DESCRIPTION OF THE TASK:
Every line in the records below between the one holding "3. If a peak" and the one holding "4. If a peak", inclusive, is to be set down exactly; all other lines are to be left out.
=====
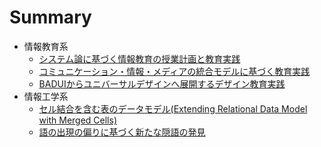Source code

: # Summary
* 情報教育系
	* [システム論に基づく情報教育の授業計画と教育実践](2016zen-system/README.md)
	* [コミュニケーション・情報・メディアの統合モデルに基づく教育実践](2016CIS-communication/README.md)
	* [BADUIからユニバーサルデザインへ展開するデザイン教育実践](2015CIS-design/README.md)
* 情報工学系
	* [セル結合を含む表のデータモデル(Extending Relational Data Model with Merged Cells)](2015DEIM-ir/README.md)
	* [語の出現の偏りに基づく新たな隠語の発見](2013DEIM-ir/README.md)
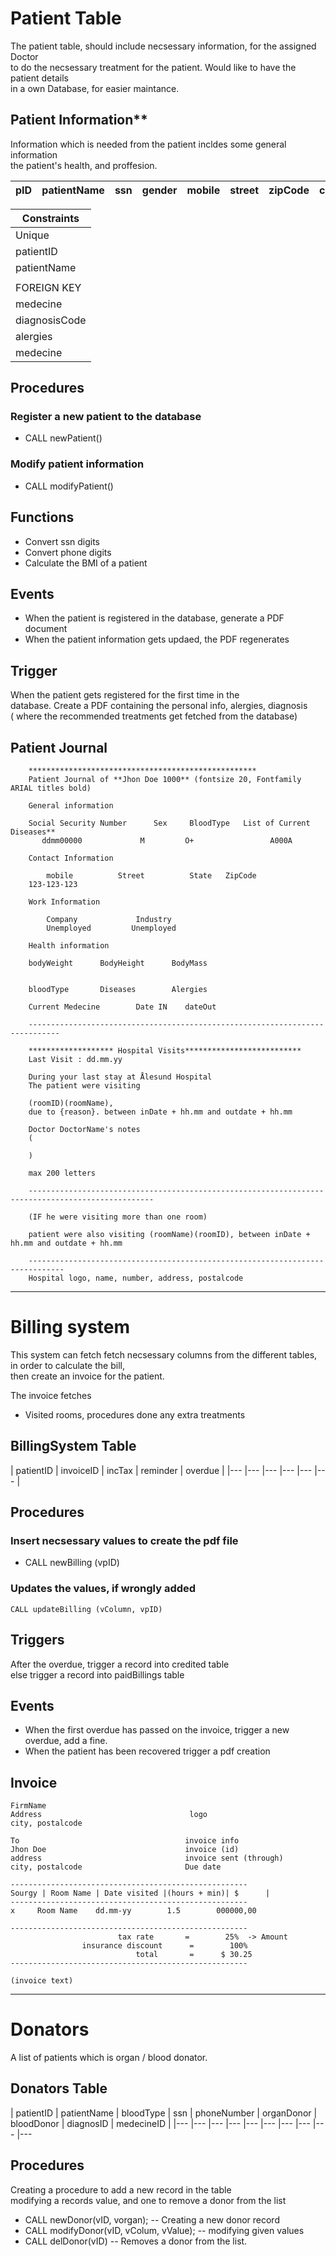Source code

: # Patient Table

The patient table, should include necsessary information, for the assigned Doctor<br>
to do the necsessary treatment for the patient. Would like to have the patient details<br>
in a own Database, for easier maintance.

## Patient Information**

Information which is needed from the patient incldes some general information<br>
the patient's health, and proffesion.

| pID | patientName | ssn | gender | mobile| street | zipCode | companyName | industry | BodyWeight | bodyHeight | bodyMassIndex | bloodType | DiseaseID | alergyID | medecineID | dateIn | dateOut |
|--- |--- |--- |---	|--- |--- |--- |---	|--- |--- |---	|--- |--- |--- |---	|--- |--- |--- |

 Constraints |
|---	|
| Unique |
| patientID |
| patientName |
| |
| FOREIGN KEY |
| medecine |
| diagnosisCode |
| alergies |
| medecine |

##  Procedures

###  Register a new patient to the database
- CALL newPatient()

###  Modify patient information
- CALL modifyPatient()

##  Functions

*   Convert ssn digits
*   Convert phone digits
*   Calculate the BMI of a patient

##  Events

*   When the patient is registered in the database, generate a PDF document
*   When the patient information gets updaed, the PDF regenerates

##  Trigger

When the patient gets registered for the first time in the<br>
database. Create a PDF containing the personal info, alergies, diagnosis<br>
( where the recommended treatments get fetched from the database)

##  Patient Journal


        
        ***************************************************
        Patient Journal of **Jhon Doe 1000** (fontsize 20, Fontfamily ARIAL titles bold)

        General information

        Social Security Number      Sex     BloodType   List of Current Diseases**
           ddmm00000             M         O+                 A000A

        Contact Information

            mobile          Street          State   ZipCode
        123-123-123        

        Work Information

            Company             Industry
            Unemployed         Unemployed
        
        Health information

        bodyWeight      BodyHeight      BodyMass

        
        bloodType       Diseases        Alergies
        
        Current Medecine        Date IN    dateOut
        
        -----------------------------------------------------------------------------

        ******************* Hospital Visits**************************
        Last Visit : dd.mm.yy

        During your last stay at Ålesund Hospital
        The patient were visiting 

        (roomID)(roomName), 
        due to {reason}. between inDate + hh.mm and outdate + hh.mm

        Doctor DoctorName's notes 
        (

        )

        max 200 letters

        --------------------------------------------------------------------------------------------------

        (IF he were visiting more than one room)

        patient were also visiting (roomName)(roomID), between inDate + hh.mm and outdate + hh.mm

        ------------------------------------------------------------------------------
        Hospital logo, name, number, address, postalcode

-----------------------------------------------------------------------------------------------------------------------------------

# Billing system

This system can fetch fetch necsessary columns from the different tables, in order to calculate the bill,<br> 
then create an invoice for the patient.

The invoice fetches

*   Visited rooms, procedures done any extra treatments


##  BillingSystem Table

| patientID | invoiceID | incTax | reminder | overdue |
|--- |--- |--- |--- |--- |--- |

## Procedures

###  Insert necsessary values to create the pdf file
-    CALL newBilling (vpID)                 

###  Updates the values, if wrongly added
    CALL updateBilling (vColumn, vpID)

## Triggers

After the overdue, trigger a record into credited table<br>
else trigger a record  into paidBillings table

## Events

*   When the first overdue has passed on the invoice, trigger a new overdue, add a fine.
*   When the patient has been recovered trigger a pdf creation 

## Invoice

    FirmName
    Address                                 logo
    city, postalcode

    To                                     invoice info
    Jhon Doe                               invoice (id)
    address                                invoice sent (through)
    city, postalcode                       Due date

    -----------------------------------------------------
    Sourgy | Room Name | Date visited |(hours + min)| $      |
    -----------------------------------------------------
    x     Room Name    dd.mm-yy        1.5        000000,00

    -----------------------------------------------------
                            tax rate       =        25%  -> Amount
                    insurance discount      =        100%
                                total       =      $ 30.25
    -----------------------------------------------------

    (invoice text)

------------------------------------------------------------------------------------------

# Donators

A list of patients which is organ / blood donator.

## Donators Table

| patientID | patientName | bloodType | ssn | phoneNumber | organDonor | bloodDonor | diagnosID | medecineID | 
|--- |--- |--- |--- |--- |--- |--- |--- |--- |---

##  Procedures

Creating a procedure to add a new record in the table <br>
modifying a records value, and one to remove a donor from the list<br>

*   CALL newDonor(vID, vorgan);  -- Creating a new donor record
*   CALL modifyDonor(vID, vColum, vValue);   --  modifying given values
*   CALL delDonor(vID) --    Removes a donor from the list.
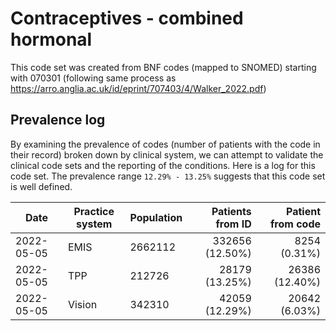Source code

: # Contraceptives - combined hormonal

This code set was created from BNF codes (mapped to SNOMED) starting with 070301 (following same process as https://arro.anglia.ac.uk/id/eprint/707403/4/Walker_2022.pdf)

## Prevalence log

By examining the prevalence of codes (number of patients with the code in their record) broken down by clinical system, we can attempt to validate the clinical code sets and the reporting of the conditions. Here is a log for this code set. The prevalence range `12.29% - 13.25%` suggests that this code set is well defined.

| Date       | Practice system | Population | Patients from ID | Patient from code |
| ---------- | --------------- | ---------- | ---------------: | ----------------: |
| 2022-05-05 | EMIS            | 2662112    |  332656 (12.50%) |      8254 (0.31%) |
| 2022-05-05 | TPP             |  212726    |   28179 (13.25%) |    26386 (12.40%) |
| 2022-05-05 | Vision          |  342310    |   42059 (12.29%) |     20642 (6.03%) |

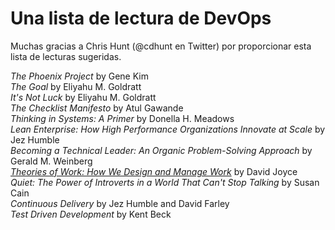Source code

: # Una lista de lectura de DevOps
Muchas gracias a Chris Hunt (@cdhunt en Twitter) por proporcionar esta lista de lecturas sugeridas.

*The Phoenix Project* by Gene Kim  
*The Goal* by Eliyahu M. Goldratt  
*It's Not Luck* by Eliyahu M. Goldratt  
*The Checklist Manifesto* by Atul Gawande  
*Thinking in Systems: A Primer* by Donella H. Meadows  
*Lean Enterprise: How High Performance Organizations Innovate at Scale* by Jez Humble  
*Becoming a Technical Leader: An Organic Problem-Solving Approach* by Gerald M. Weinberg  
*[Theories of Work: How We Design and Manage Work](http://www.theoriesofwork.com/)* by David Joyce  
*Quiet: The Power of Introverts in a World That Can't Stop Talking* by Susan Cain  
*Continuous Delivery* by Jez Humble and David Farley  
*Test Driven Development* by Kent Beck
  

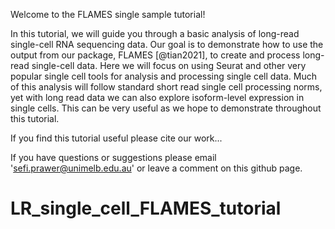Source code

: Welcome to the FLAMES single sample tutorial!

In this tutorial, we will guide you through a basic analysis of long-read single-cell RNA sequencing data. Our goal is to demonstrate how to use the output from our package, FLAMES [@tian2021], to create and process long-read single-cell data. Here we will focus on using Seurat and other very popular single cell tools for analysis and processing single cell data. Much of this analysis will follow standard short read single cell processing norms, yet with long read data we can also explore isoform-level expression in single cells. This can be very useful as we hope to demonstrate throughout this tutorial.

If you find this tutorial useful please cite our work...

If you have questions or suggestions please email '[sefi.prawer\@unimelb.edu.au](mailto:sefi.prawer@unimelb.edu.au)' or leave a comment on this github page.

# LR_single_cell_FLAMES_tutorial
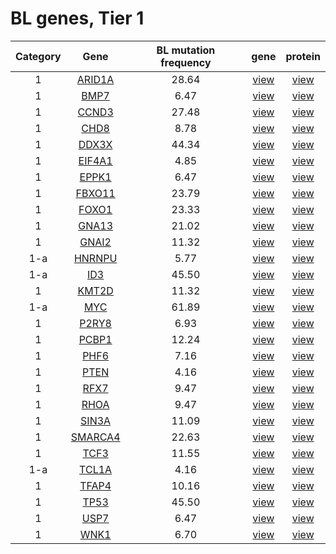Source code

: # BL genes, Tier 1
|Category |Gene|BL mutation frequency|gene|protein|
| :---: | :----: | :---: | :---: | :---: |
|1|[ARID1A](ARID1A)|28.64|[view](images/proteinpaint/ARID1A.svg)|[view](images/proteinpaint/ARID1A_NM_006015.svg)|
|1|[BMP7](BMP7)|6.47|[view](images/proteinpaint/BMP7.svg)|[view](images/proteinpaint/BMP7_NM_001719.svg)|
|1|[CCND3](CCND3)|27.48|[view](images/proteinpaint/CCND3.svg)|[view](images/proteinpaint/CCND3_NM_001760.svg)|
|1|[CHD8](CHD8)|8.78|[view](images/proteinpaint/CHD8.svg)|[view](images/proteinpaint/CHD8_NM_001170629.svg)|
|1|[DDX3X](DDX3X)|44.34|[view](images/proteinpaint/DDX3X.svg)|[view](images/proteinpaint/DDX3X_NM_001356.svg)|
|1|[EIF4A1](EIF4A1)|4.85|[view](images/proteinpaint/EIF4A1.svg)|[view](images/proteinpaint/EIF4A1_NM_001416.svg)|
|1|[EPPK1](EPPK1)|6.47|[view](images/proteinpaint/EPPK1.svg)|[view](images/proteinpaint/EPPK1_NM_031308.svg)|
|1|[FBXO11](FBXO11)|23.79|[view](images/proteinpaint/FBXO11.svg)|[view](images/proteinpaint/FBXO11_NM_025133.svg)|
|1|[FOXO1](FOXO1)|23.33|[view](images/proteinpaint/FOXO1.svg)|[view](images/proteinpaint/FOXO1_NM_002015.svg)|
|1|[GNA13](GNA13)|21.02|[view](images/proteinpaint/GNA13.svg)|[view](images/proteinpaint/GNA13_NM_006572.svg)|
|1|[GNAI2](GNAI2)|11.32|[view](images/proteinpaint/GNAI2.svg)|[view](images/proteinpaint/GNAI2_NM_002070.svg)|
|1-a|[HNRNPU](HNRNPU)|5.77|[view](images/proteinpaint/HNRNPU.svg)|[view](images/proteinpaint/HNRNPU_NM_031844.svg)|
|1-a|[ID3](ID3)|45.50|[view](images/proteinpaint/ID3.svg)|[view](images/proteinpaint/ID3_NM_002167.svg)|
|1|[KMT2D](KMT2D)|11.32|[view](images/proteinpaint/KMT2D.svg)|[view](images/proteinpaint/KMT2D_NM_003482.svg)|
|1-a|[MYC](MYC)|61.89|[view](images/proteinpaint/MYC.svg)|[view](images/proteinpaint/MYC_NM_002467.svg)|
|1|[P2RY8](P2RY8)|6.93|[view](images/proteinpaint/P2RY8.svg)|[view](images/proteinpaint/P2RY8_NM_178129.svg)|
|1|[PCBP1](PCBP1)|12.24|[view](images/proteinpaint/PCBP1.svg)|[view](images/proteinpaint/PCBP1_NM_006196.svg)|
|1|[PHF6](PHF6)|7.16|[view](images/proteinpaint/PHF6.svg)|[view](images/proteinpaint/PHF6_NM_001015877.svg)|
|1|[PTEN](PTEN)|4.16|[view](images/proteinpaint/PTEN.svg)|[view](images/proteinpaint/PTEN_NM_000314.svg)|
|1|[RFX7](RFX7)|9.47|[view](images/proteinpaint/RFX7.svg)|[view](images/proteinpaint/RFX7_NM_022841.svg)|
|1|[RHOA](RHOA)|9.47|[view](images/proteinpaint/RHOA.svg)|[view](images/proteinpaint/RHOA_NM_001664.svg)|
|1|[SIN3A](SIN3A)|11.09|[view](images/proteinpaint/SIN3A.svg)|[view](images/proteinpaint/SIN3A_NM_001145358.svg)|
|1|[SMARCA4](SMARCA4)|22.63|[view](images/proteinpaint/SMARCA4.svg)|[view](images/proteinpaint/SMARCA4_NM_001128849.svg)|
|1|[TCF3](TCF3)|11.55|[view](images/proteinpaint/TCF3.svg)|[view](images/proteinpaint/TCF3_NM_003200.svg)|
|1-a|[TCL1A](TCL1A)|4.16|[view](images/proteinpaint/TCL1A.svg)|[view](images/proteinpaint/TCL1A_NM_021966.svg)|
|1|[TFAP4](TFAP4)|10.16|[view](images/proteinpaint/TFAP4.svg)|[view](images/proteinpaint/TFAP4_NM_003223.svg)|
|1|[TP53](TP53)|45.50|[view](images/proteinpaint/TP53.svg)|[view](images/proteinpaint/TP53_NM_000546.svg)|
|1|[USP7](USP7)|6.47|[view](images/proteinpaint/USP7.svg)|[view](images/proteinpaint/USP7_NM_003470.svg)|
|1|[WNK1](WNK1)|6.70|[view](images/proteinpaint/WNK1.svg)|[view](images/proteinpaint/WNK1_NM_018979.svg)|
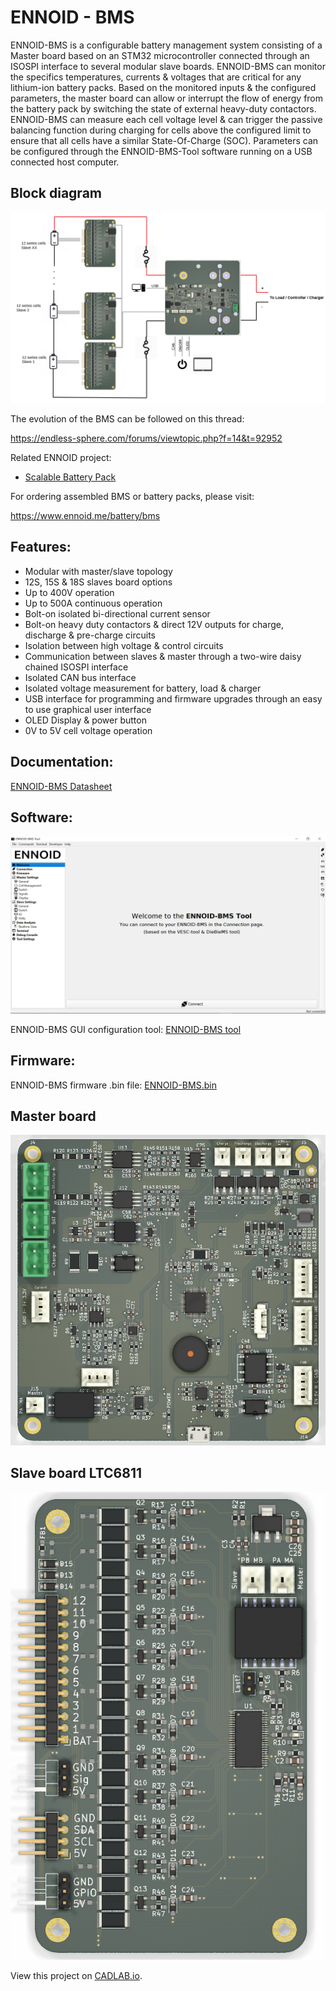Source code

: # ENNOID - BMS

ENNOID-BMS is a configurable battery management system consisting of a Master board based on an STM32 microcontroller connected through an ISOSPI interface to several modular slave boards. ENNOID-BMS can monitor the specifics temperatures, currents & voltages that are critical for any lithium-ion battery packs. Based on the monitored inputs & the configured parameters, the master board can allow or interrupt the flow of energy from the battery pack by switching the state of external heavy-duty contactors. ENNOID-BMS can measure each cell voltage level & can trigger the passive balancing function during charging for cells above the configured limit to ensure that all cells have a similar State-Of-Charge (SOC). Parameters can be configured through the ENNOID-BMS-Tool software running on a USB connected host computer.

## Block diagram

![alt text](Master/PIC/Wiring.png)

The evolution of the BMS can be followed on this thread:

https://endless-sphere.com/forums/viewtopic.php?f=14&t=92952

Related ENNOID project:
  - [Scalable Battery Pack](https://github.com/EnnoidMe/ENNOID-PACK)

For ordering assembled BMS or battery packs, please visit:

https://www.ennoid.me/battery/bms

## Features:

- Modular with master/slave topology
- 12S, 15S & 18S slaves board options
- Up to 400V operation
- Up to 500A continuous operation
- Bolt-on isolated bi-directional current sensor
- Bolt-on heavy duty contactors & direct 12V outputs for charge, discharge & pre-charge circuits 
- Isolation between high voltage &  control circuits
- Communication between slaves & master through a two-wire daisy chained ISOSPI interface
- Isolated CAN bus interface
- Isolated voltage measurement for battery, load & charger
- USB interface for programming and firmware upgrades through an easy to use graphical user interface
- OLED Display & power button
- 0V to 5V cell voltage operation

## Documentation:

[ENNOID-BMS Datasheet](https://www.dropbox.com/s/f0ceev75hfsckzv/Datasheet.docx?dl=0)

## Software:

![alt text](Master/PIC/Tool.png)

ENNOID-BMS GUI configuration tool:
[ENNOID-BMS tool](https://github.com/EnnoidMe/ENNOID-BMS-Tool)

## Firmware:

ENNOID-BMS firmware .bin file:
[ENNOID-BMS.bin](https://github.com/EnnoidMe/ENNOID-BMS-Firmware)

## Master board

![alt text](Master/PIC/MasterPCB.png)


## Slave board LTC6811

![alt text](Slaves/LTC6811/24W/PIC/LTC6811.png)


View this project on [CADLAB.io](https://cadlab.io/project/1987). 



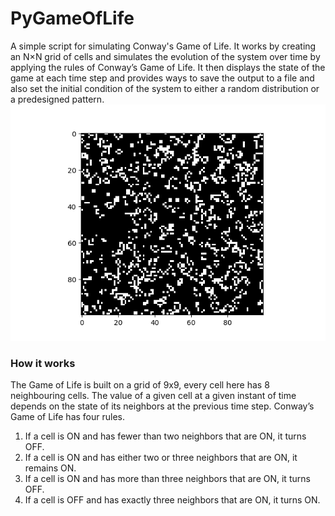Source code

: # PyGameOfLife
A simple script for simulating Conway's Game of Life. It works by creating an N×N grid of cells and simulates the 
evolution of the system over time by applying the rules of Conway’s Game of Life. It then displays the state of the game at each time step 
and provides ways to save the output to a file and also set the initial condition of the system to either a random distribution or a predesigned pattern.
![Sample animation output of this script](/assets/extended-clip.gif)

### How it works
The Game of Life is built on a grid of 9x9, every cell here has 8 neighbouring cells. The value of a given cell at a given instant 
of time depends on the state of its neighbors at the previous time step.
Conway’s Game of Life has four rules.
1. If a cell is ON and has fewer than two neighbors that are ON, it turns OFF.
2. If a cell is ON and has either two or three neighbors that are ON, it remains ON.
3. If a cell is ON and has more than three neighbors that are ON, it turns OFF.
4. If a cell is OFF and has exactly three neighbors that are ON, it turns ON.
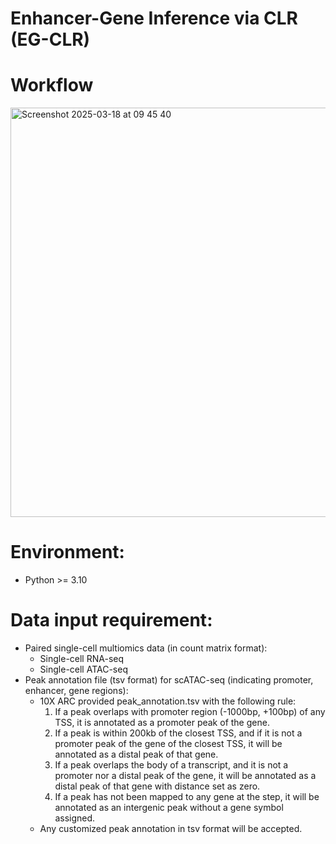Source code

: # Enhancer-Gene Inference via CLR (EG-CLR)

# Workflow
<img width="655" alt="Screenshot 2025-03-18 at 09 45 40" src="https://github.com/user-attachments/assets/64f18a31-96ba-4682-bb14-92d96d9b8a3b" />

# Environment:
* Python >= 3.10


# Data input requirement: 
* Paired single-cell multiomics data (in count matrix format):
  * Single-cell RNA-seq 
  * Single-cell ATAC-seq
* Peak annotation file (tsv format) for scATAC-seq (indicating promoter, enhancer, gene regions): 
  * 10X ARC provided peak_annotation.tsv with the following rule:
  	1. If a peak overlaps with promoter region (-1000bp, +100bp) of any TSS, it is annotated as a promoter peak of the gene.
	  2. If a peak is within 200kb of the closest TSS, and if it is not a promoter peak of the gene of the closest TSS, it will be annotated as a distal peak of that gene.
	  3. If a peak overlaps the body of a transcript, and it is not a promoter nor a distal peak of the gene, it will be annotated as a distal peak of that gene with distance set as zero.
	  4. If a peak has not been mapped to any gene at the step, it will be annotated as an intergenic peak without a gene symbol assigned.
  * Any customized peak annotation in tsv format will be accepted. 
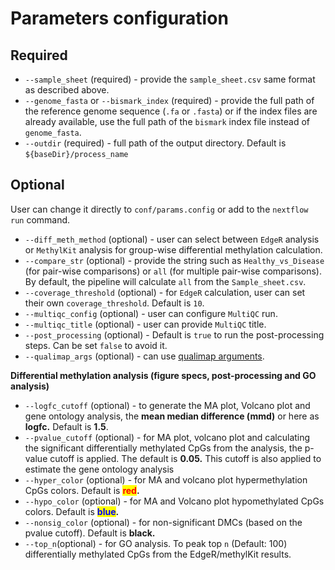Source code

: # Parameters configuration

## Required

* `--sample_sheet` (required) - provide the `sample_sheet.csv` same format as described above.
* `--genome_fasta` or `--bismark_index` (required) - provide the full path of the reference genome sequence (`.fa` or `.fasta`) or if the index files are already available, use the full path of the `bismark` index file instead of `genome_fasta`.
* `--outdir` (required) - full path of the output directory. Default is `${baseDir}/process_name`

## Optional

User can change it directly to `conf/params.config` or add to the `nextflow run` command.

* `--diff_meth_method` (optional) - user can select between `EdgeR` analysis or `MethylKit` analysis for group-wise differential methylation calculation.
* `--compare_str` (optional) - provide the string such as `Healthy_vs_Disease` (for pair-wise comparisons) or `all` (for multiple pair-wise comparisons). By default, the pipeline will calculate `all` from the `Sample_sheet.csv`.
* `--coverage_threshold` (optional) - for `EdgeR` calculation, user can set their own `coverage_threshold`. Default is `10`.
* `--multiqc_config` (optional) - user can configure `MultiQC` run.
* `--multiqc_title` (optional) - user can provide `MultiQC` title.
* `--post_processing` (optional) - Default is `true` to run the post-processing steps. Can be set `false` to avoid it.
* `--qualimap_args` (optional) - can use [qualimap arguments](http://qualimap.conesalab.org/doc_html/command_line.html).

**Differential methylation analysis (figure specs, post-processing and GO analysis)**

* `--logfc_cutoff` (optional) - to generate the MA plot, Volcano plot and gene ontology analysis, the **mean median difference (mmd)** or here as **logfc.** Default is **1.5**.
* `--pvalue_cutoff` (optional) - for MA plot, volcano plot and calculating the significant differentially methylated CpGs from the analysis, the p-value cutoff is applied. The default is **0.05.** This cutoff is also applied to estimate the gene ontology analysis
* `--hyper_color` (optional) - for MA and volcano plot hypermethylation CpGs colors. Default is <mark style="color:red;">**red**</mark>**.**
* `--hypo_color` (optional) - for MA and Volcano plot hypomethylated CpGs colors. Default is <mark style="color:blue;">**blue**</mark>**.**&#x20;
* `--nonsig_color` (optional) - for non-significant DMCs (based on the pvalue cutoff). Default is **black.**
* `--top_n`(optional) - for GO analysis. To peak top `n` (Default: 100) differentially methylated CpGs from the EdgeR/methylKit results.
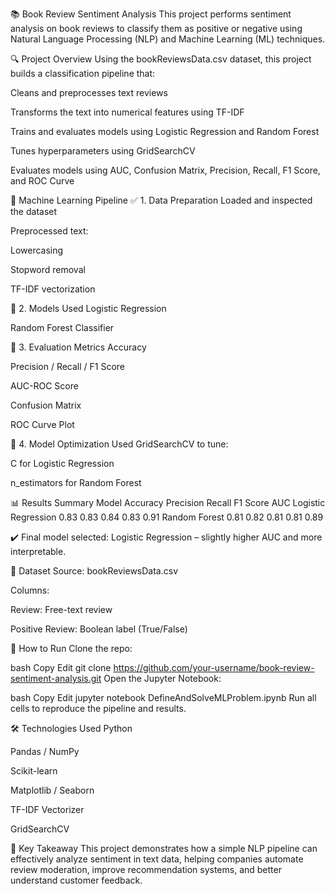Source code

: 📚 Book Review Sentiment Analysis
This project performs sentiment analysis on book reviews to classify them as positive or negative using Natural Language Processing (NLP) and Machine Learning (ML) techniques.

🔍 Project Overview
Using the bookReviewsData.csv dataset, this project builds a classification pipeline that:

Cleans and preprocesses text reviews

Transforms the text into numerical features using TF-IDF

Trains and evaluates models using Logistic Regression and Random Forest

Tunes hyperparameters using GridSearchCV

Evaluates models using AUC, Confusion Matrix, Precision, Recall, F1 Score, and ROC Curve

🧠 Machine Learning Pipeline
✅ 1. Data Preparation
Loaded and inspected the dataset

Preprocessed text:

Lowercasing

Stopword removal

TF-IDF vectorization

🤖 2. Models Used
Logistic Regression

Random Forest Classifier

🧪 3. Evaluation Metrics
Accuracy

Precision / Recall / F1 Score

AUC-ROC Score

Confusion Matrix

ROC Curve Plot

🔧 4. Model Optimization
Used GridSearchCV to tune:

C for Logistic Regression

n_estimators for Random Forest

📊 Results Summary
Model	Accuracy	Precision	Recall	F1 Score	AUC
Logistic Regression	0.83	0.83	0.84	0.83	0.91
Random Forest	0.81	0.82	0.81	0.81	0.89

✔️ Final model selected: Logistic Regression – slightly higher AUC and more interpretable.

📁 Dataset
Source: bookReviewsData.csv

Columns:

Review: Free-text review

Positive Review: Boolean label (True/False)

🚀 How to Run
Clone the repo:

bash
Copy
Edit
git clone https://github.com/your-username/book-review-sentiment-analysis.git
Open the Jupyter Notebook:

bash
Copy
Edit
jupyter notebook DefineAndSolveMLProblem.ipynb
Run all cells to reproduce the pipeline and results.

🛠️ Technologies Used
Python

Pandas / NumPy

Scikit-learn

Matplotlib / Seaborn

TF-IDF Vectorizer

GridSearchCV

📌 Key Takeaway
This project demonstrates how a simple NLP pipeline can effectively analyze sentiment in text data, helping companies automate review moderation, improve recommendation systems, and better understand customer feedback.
=====
ANSWER SPACE:
	  3. If a peak overlaps the body of a transcript, and it is not a promoter nor a distal peak of the gene, it will be annotated as a distal peak of that gene with distance set as zero.
	  4. If a peak has not been mapped to any gene at the step, it will be annotated as an intergenic peak without a gene symbol assigned.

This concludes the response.